La guerre en Ukraine continue de laisser des traces qui dépassent largement les pertes humaines et matérielles. Le patrimoine historique et culturel est également détruit de manière irréversible. Le dernier incident en date s'est produit à Beryslav, dans la région de Kherson, où une frappe de drone russe a détruit l'église de la Sainte-Présentation, un édifice en bois du XVIIIe siècle considéré comme l'un des derniers exemples d'architecture cosaque traditionnelle du pays.
Construite initialement en 1725, l'église faisait partie d'une fortification près de Zaporijia. En 1784, elle fut déplacée à Beryslav, où elle demeura pendant près de trois siècles, témoignant d'un exemple remarquable d'architecture religieuse et militaire de tradition cosaque. Les images prises après l'attaque ne montrent plus que les vestiges calcinés de l'édifice.
Oleksandr Alchiev, chef de l'administration militaire de Beryslav, a décrit le temple comme un monument architectural unique d'importance nationale et a souligné qu'il faisait partie intégrante de l'histoire de la ville depuis près de trois siècles. Sa destruction représente donc la perte d'un élément tangible de la mémoire historique ukrainienne, difficilement remplaçable ou reconstituable à l'identique.

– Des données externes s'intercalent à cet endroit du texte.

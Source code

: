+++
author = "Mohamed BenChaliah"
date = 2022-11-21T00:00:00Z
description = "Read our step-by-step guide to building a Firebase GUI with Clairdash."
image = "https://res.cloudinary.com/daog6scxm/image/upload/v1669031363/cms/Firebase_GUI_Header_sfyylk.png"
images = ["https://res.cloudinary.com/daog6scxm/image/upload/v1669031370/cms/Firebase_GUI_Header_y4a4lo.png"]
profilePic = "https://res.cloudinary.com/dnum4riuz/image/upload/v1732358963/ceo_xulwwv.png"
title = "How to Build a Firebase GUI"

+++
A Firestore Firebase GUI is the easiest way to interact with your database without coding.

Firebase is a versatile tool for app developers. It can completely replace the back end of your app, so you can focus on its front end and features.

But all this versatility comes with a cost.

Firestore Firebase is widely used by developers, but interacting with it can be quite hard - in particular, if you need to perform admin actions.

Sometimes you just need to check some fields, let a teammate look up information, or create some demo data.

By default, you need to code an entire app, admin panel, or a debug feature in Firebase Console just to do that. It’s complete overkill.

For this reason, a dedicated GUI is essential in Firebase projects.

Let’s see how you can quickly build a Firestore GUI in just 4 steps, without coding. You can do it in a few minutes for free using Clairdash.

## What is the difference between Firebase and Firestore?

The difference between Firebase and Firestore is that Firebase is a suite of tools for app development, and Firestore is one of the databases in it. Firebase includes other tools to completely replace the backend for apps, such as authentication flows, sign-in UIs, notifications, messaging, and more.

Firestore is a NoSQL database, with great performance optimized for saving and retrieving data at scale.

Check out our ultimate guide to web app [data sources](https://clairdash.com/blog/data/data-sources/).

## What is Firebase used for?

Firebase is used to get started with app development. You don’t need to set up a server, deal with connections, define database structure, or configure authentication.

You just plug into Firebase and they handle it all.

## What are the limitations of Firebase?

Le cas de Beryslav s'inscrit dans un contexte beaucoup plus large. Selon les données du ministère ukrainien de la Culture, depuis le début de l'invasion russe à grande échelle en 2022, près de 2 000 sites culturels et patrimoniaux ont été endommagés ou détruits dans le pays. Églises, musées, monuments, bibliothèques et bâtiments historiques ont été touchés par des bombardements et des attaques.

La Maison de la Culture, endommagée par un bombardement russe dans la ville de Davydiv Brid, dans le district de Beryslav, région de Kherson (Ukraine), le 22 novembre 2025.

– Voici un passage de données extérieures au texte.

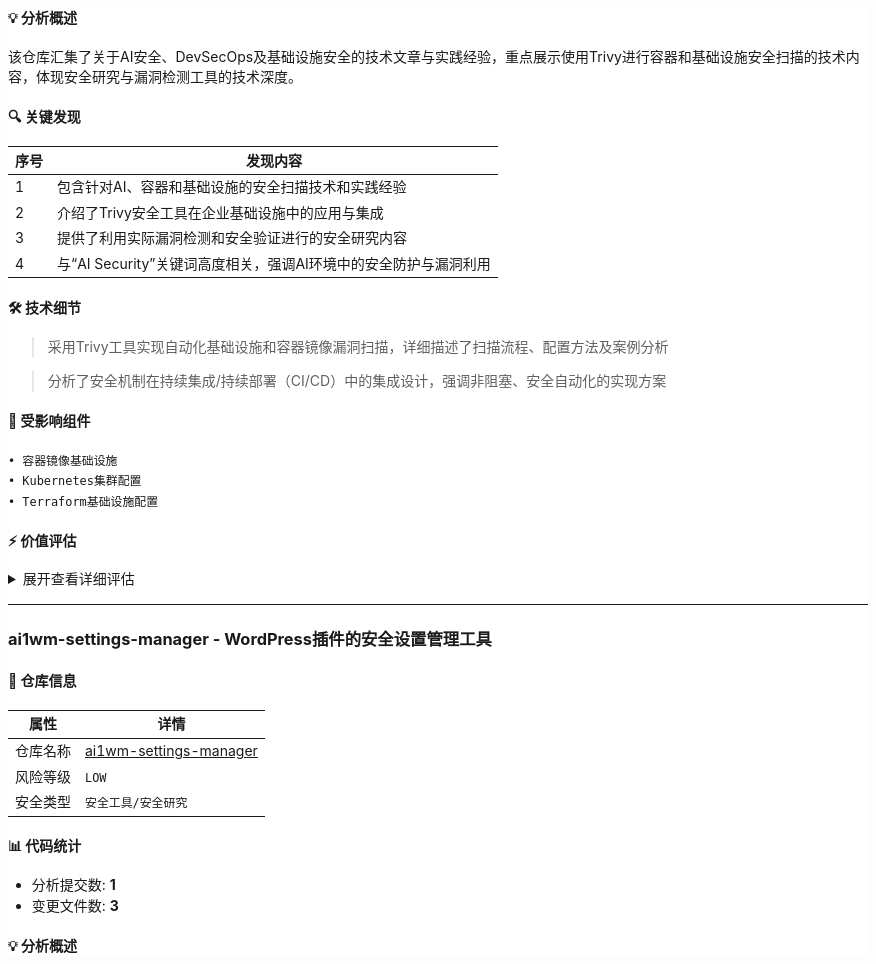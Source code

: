 #### 💡 分析概述

该仓库汇集了关于AI安全、DevSecOps及基础设施安全的技术文章与实践经验，重点展示使用Trivy进行容器和基础设施安全扫描的技术内容，体现安全研究与漏洞检测工具的技术深度。

#### 🔍 关键发现

| 序号 | 发现内容 |
|------|----------|
| 1 | 包含针对AI、容器和基础设施的安全扫描技术和实践经验 |
| 2 | 介绍了Trivy安全工具在企业基础设施中的应用与集成 |
| 3 | 提供了利用实际漏洞检测和安全验证进行的安全研究内容 |
| 4 | 与“AI Security”关键词高度相关，强调AI环境中的安全防护与漏洞利用 |

#### 🛠️ 技术细节

> 采用Trivy工具实现自动化基础设施和容器镜像漏洞扫描，详细描述了扫描流程、配置方法及案例分析

> 分析了安全机制在持续集成/持续部署（CI/CD）中的集成设计，强调非阻塞、安全自动化的实现方案


#### 🎯 受影响组件

```
• 容器镜像基础设施
• Kubernetes集群配置
• Terraform基础设施配置
```

#### ⚡ 价值评估

<details><summary>展开查看详细评估</summary></details>

---

### ai1wm-settings-manager - WordPress插件的安全设置管理工具

#### 📌 仓库信息

| 属性 | 详情 |
|------|------|
| 仓库名称 | [ai1wm-settings-manager](https://github.com/nurkamol/ai1wm-settings-manager) |
| 风险等级 | `LOW` |
| 安全类型 | `安全工具/安全研究` |

#### 📊 代码统计

- 分析提交数: **1**
- 变更文件数: **3**

#### 💡 分析概述
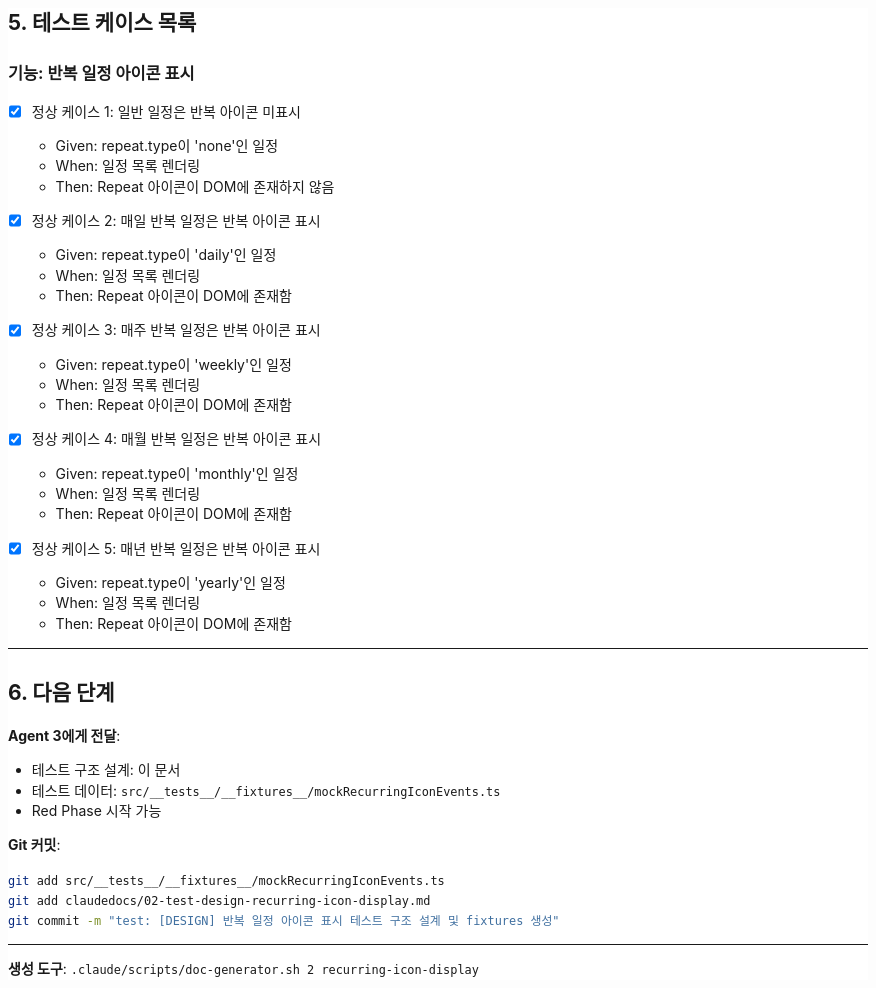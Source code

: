 
## 5. 테스트 케이스 목록

### 기능: 반복 일정 아이콘 표시
- [x] 정상 케이스 1: 일반 일정은 반복 아이콘 미표시
  - Given: repeat.type이 'none'인 일정
  - When: 일정 목록 렌더링
  - Then: Repeat 아이콘이 DOM에 존재하지 않음

- [x] 정상 케이스 2: 매일 반복 일정은 반복 아이콘 표시
  - Given: repeat.type이 'daily'인 일정
  - When: 일정 목록 렌더링
  - Then: Repeat 아이콘이 DOM에 존재함

- [x] 정상 케이스 3: 매주 반복 일정은 반복 아이콘 표시
  - Given: repeat.type이 'weekly'인 일정
  - When: 일정 목록 렌더링
  - Then: Repeat 아이콘이 DOM에 존재함

- [x] 정상 케이스 4: 매월 반복 일정은 반복 아이콘 표시
  - Given: repeat.type이 'monthly'인 일정
  - When: 일정 목록 렌더링
  - Then: Repeat 아이콘이 DOM에 존재함

- [x] 정상 케이스 5: 매년 반복 일정은 반복 아이콘 표시
  - Given: repeat.type이 'yearly'인 일정
  - When: 일정 목록 렌더링
  - Then: Repeat 아이콘이 DOM에 존재함

---

## 6. 다음 단계

**Agent 3에게 전달**:
- 테스트 구조 설계: 이 문서
- 테스트 데이터: `src/__tests__/__fixtures__/mockRecurringIconEvents.ts`
- Red Phase 시작 가능

**Git 커밋**:
```bash
git add src/__tests__/__fixtures__/mockRecurringIconEvents.ts
git add claudedocs/02-test-design-recurring-icon-display.md
git commit -m "test: [DESIGN] 반복 일정 아이콘 표시 테스트 구조 설계 및 fixtures 생성"
```

---

**생성 도구**: `.claude/scripts/doc-generator.sh 2 recurring-icon-display`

Parmi les sites endommagés figurent la cathédrale de l'Assomption de Kyiv, le musée national littéraire et mémorial Hryhorii Skovoroda, le musée de Tchernobyl et la laure des Grottes de Kyiv (monastère des Grottes). La menace ne se limite pas aux édifices historiques. Le patrimoine artistique conservé dans les musées et les collections a également subi les conséquences de la guerre, notamment le pillage d'objets culturels ukrainiens.
L'attaque contre l'église de Beryslav survient quelques jours seulement après un autre incident visant une institution culturelle. Un missile russe a touché le toit du musée d'art de Kharkiv, causant d'importants dégâts au bâtiment et blessant six personnes, dont un bébé.
La destruction de l'église cosaque revêt une importance particulière compte tenu de la nature même de l'édifice. Il ne s'agissait pas simplement d'un lieu de culte, mais d'un témoignage architectural en bois, conservant les traces d'une tradition historique spécifique. Sa valeur résidait précisément dans son authenticité, dans les matériaux d'origine et dans la continuité de sa présence dans la région.
La guerre fait ainsi du patrimoine une de ses victimes. Lorsqu'un bâtiment historique disparaît, ce n'est pas seulement l'architecture qui disparaît : les techniques de construction, la mémoire collective, les symboles identitaires et une part irremplaçable de l'histoire d'une communauté s'évanouissent également. Dans le cas de l'Ukraine, l'ampleur des pertes pose aussi le défi de documenter, protéger et préserver ce qui reste debout.